Speciale "Fia 2026". Global Combat Air Programme: il motore dell'aereo caccia di sesta generazione
Avio Aero, RR e IHI preparano primi test dimostratore propulsivo sviluppato da Italia, Uk e Giappone
Il programma Global Combat Air Programme (Gcap) compie un nuovo passo avanti nello sviluppo del sistema propulsivo destinato al futuro aereo caccia di sesta generazione. In occasione del "Farnborough International Airshow" (20-24 luglio), Avio Aero, Rolls-Royce e IHI Corporation hanno annunciato il completamento con esito positivo delle principali design review del dimostratore tecnologico del motore, avvicinandosi così alla fase dei primi test a terra.
Il dimostratore rappresenta un elemento chiave del programma, poiché consentirà di verificare la maturità delle tecnologie, ridurre i rischi di sviluppo e raccogliere dati fondamentali per la progettazione del sistema di propulsione definitivo. Ad oggi sono stati completati oltre cento test su componenti in scala ridotta e prosegue la produzione delle parti del motore.
Secondo Phil Townley, director of future programmes di Rolls-Royce Defence, il propulsore del Gcap sarà molto più di un semplice motore: una “centrale energetica volante” capace di alimentare i futuri sensori, i sistemi d’arma e le tecnologie digitali che caratterizzeranno i velivoli di sesta generazione. Oltre a garantire la spinta, il sistema dovrà infatti gestire elevati carichi elettrici e termici, requisito essenziale per le piattaforme da combattimento del futuro.

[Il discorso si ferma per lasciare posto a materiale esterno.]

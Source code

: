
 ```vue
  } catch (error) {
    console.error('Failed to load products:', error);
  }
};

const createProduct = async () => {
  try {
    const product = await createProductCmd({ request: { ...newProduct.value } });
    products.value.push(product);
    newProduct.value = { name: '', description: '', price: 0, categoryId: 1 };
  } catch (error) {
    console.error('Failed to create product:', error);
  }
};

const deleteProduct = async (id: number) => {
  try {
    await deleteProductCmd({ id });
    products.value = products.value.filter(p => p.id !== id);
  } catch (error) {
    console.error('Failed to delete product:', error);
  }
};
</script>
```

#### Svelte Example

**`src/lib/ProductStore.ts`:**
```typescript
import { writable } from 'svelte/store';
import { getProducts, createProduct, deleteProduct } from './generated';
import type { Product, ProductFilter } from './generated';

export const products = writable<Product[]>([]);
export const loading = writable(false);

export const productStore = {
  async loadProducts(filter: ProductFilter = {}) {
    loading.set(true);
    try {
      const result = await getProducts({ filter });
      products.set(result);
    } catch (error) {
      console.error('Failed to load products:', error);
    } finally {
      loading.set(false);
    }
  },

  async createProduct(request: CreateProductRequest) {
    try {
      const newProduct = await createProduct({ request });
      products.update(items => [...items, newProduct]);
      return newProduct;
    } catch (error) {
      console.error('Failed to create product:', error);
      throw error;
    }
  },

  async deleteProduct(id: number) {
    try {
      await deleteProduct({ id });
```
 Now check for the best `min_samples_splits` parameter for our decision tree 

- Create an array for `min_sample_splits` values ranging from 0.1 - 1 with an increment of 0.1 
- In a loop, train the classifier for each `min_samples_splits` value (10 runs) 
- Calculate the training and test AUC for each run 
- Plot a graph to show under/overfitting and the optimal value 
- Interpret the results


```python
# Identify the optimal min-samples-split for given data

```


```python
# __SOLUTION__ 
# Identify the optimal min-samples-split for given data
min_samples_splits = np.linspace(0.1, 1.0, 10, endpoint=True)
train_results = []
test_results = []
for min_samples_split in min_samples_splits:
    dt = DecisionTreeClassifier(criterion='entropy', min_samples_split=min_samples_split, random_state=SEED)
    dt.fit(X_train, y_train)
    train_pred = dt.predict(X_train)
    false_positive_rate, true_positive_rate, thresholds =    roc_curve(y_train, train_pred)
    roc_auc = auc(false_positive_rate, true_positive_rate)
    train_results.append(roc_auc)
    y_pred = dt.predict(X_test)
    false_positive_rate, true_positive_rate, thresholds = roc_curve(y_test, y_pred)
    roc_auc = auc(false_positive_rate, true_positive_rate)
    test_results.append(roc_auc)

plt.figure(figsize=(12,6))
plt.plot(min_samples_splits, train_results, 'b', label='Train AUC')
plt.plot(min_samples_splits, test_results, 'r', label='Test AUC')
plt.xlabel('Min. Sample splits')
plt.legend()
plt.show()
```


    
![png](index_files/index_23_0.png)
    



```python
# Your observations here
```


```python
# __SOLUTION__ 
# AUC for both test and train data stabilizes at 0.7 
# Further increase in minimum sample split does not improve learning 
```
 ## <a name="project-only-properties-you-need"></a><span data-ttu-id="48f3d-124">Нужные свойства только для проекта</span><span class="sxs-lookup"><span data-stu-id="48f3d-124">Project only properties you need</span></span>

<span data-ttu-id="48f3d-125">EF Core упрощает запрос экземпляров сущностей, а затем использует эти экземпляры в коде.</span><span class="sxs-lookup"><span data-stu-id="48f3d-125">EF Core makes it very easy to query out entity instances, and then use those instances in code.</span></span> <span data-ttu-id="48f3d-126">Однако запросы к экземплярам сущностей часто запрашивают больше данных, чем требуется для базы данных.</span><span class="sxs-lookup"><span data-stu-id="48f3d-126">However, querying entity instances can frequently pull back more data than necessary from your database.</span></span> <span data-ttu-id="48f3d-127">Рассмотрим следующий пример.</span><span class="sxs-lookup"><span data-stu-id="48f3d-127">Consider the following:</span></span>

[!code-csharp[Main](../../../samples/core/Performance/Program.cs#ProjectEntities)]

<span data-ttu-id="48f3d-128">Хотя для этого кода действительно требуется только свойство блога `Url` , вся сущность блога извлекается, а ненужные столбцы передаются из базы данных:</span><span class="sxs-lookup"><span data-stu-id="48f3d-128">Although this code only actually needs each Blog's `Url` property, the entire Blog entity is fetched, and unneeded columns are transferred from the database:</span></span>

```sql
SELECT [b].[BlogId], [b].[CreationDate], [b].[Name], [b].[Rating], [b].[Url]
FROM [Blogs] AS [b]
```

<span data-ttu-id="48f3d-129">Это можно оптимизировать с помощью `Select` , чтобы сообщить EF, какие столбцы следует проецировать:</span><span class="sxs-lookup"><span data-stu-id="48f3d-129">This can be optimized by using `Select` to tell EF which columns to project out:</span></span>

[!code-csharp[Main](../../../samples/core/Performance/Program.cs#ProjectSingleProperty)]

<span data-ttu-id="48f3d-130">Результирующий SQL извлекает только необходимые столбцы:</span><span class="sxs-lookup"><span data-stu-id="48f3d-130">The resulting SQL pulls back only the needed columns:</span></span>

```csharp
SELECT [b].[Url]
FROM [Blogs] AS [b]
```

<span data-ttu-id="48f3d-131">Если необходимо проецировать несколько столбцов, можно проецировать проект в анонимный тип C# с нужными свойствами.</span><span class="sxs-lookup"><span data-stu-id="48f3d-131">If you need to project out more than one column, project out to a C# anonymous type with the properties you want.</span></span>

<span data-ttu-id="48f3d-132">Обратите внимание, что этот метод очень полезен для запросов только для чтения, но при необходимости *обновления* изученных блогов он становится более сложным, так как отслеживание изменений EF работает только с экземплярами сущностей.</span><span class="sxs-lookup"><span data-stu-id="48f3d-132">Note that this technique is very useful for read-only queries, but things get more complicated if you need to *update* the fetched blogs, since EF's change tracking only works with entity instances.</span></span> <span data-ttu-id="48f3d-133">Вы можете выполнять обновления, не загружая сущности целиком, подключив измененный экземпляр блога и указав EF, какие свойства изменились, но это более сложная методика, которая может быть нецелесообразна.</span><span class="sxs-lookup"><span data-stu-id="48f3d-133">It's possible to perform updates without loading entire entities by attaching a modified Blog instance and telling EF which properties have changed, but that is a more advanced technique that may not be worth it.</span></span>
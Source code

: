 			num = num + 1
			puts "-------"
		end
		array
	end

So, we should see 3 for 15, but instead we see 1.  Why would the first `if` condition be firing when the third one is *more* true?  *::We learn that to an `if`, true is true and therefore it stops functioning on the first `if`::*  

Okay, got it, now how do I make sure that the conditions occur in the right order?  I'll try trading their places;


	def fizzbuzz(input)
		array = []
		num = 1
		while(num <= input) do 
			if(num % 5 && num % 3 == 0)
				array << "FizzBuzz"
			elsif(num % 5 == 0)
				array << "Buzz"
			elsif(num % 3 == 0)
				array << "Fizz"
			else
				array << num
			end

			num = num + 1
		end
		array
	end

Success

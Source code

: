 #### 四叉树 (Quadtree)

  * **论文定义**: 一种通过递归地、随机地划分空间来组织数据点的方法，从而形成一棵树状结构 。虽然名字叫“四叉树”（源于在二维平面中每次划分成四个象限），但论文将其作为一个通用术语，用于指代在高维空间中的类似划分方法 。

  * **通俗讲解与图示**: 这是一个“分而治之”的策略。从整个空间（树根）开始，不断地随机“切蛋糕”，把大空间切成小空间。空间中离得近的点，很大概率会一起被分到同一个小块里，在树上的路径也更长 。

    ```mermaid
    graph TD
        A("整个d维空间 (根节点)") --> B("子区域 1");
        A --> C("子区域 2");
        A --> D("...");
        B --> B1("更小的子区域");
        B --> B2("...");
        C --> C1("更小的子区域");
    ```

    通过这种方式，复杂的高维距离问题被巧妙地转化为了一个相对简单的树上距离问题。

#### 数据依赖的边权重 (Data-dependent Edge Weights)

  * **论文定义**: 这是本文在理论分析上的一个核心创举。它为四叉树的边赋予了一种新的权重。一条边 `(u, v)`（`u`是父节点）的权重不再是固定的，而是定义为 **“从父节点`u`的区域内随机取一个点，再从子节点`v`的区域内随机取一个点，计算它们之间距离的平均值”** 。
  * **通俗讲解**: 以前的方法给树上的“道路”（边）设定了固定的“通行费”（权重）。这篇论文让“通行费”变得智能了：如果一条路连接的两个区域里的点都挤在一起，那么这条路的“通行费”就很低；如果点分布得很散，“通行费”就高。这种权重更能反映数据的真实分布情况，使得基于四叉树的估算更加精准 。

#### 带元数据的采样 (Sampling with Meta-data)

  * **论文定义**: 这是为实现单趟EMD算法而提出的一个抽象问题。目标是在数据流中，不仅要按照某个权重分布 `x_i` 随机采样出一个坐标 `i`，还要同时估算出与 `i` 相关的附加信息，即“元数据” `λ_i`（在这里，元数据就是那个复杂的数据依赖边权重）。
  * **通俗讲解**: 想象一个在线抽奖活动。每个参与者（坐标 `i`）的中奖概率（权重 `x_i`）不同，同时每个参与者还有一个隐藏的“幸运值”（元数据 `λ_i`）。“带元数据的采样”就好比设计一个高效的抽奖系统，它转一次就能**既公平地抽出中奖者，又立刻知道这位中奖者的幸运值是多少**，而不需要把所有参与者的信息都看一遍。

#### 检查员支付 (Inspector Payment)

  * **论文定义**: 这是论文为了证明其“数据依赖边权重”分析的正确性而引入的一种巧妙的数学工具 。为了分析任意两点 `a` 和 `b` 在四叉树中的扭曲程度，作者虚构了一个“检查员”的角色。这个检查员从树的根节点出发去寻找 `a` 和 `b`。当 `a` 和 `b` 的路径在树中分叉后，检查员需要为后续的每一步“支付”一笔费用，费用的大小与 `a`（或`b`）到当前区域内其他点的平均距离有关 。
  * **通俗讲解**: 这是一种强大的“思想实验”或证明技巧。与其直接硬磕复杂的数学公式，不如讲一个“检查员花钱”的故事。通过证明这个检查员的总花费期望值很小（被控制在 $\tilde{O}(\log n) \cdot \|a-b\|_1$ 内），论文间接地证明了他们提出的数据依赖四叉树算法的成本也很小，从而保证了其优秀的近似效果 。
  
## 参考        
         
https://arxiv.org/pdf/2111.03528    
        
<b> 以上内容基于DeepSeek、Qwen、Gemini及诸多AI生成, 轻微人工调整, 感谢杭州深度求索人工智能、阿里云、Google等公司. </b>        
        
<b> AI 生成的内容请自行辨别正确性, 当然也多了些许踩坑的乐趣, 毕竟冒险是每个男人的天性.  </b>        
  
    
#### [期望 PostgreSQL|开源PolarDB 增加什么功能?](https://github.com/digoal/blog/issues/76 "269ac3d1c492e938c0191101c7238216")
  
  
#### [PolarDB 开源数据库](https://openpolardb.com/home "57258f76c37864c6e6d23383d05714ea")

Negli ultimi mesi la collaborazione industriale si è ulteriormente rafforzata con l’apertura di un collaboration hub a Reading, nel Regno Unito, che riunisce i partner del programma e favorisce il coordinamento con la Gcap Agency ed Edgewing, la joint-venture industriale che comprende anche Leonardo.
L’obiettivo del Gcap rimane quello di portare in servizio il nuovo caccia entro il 2035, integrando tecnologie avanzate come intelligenza artificiale, sistemi senza pilota, sensori di nuova generazione e capacità di combattimento collaborativo. Il programma, oltre al valore tecnologico e strategico, sostiene già oltre 9000 posti di lavoro altamente qualificati nei tre Paesi partner, confermandosi uno dei più importanti progetti aerospaziali e della difesa attualmente in sviluppo.